(Plain-text document sources)
____

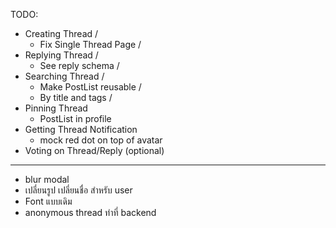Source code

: TODO:

- Creating Thread /
  - Fix Single Thread Page /
- Replying Thread /
  - See reply schema /
- Searching Thread /
  - Make PostList reusable /
  - By title and tags /
- Pinning Thread
  - PostList in profile
- Getting Thread Notification
  - mock red dot on top of avatar
- Voting on Thread/Reply (optional)


***
- blur modal
- เปลี่ยนรูป เปลี่ยนชื่อ สำหรับ user
- Font แบบเดิม
- anonymous thread ทำที่ backend

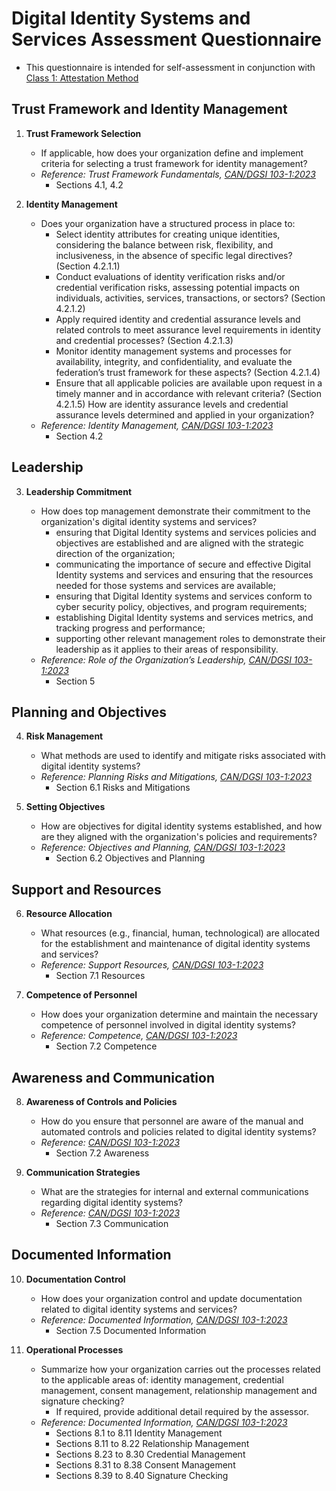 # Digital Identity Systems and Services Assessment Questionnaire

- This questionnaire is intended for self-assessment in conjunction with [Class 1: Attestation Method](https://github.com/dgc-cgn/CAS-Digital-Trust/blob/main/scheme/profiles/assessment-class-level.md)

## Trust Framework and Identity Management

1. **Trust Framework Selection**

   - If applicable, how does your organization define and implement criteria for selecting a trust framework for identity management?
   - _Reference: Trust Framework Fundamentals, [CAN/DGSI 103-1:2023](https://dgc-cgn.org/standards/find-a-standard/standards-in-digital-trust/digital-trust-fundamentals/)_
     - Sections 4.1, 4.2

2. **Identity Management**

   - Does your organization have a structured process in place to:
     - Select identity attributes for creating unique identities, considering the balance between risk, flexibility, and inclusiveness, in the absence of specific legal directives? (Section 4.2.1.1)
     - Conduct evaluations of identity verification risks and/or credential verification risks, assessing potential impacts on individuals, activities, services, transactions, or sectors? (Section 4.2.1.2)
     - Apply required identity and credential assurance levels and related controls to meet assurance level requirements in identity and credential processes? (Section 4.2.1.3)
     - Monitor identity management systems and processes for availability, integrity, and confidentiality, and evaluate the federation’s trust framework for these aspects? (Section 4.2.1.4)
     - Ensure that all applicable policies are available upon request in a timely manner and in accordance with relevant criteria? (Section 4.2.1.5)
   How are identity assurance levels and credential assurance levels determined and applied in your organization?
   - _Reference: Identity Management, [CAN/DGSI 103-1:2023](https://dgc-cgn.org/standards/find-a-standard/standards-in-digital-trust/digital-trust-fundamentals/)_
     - Section 4.2

## Leadership

3. **Leadership Commitment**

   - How does top management demonstrate their commitment to the organization's digital identity systems and services?
     - ensuring that Digital Identity systems and services policies and objectives are established and are aligned with the strategic direction of the organization;
     - communicating the importance of secure and effective Digital Identity systems and services and ensuring that the resources needed for those systems and services are available;
     - ensuring that Digital Identity systems and services conform to cyber security policy, objectives, and program requirements;
     - establishing Digital Identity systems and services metrics, and tracking progress and performance;
     - supporting other relevant management roles to demonstrate their leadership as it applies to their areas of responsibility.
   - _Reference: Role of the Organization’s Leadership, [CAN/DGSI 103-1:2023](https://dgc-cgn.org/standards/find-a-standard/standards-in-digital-trust/digital-trust-fundamentals/)_
     - Section 5

## Planning and Objectives

4. **Risk Management**

   - What methods are used to identify and mitigate risks associated with digital identity systems?
   - _Reference: Planning Risks and Mitigations, [CAN/DGSI 103-1:2023](https://dgc-cgn.org/standards/find-a-standard/standards-in-digital-trust/digital-trust-fundamentals/)_
     - Section 6.1 Risks and Mitigations

5. **Setting Objectives**

   - How are objectives for digital identity systems established, and how are they aligned with the organization's policies and requirements?
   - _Reference: Objectives and Planning, [CAN/DGSI 103-1:2023](https://dgc-cgn.org/standards/find-a-standard/standards-in-digital-trust/digital-trust-fundamentals/)_
     - Section 6.2 Objectives and Planning

## Support and Resources

6. **Resource Allocation**
   - What resources (e.g., financial, human, technological) are allocated for the establishment and maintenance of digital identity systems and services?
   - _Reference: Support Resources, [CAN/DGSI 103-1:2023](https://dgc-cgn.org/standards/find-a-standard/standards-in-digital-trust/digital-trust-fundamentals/)_
     - Section 7.1 Resources
     

7. **Competence of Personnel**

   - How does your organization determine and maintain the necessary competence of personnel involved in digital identity systems?
   - _Reference: Competence, [CAN/DGSI 103-1:2023](https://dgc-cgn.org/standards/find-a-standard/standards-in-digital-trust/digital-trust-fundamentals/)_
     - Section 7.2 Competence

## Awareness and Communication

8. **Awareness of Controls and Policies**
   - How do you ensure that personnel are aware of the manual and automated controls and policies related to digital identity systems?
   - _Reference: [CAN/DGSI 103-1:2023](https://dgc-cgn.org/standards/find-a-standard/standards-in-digital-trust/digital-trust-fundamentals/)_
     - Section 7.2 Awareness

9. **Communication Strategies**
   - What are the strategies for internal and external communications regarding digital identity systems?
   - _Reference: [CAN/DGSI 103-1:2023](https://dgc-cgn.org/standards/find-a-standard/standards-in-digital-trust/digital-trust-fundamentals/)_
     - Section 7.3 Communication

## Documented Information

10. **Documentation Control**
    - How does your organization control and update documentation related to digital identity systems and services?
    - _Reference: Documented Information, [CAN/DGSI 103-1:2023](https://dgc-cgn.org/standards/find-a-standard/standards-in-digital-trust/digital-trust-fundamentals/)_
      - Section 7.5 Documented Information

11. **Operational Processes**
    - Summarize how your organization carries out the processes related to the applicable areas of: identity management, credential management, consent management, relationship management and signature checking?
      - If required, provide additional detail required by the assessor.
    - _Reference: Documented Information, [CAN/DGSI 103-1:2023](https://dgc-cgn.org/standards/find-a-standard/standards-in-digital-trust/digital-trust-fundamentals/)_
      - Sections 8.1 to 8.11 Identity Management
      - Sections 8.11 to 8.22 Relationship Management
      - Sections 8.23 to 8.30 Credential Management
      - Sections 8.31 to 8.38 Consent Management
      - Sections 8.39 to 8.40 Signature Checking
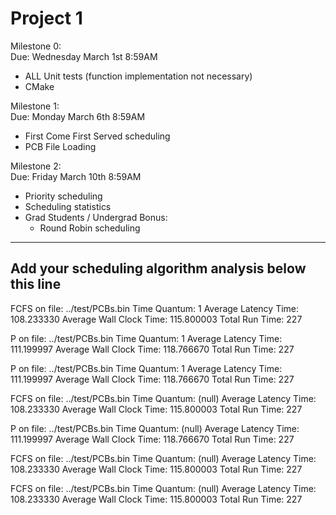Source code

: # Project 1

Milestone 0:  
Due: Wednesday March 1st 8:59AM
  - ALL Unit tests (function implementation not necessary)
  - CMake

Milestone 1:  
Due: Monday March 6th 8:59AM
  - First Come First Served scheduling
  - PCB File Loading

Milestone 2:  
Due: Friday March 10th 8:59AM
  - Priority scheduling
  - Scheduling statistics
  - Grad Students / Undergrad Bonus:
    - Round Robin scheduling

----  
Add your scheduling algorithm analysis below this line  
----

FCFS on file: ../test/PCBs.bin Time Quantum: 1
Average Latency Time: 108.233330
Average Wall Clock Time: 115.800003
Total Run Time: 227

P on file: ../test/PCBs.bin Time Quantum: 1
Average Latency Time: 111.199997
Average Wall Clock Time: 118.766670
Total Run Time: 227

P on file: ../test/PCBs.bin Time Quantum: 1
Average Latency Time: 111.199997
Average Wall Clock Time: 118.766670
Total Run Time: 227

FCFS on file: ../test/PCBs.bin Time Quantum: (null)
Average Latency Time: 108.233330
Average Wall Clock Time: 115.800003
Total Run Time: 227

P on file: ../test/PCBs.bin Time Quantum: (null)
Average Latency Time: 111.199997
Average Wall Clock Time: 118.766670
Total Run Time: 227

FCFS on file: ../test/PCBs.bin Time Quantum: (null)
Average Latency Time: 108.233330
Average Wall Clock Time: 115.800003
Total Run Time: 227

FCFS on file: ../test/PCBs.bin Time Quantum: (null)
Average Latency Time: 108.233330
Average Wall Clock Time: 115.800003
Total Run Time: 227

____

# Exercise
Extract the part of the records that opens with the line containing "- Sections 8.39" and closes with the line containing "FCFS on file: ../test/PCBs.bin Time Quantum: 1". Take only those lines, exactly, and no pictures.

# Response below
      - Sections 8.39 to 8.40 Signature Checking
Source code

: # Project 1

Milestone 0:  
Due: Wednesday March 1st 8:59AM
  - ALL Unit tests (function implementation not necessary)
  - CMake

Milestone 1:  
Due: Monday March 6th 8:59AM
  - First Come First Served scheduling
  - PCB File Loading

Milestone 2:  
Due: Friday March 10th 8:59AM
  - Priority scheduling
  - Scheduling statistics
  - Grad Students / Undergrad Bonus:
    - Round Robin scheduling

----  
Add your scheduling algorithm analysis below this line  
----

FCFS on file: ../test/PCBs.bin Time Quantum: 1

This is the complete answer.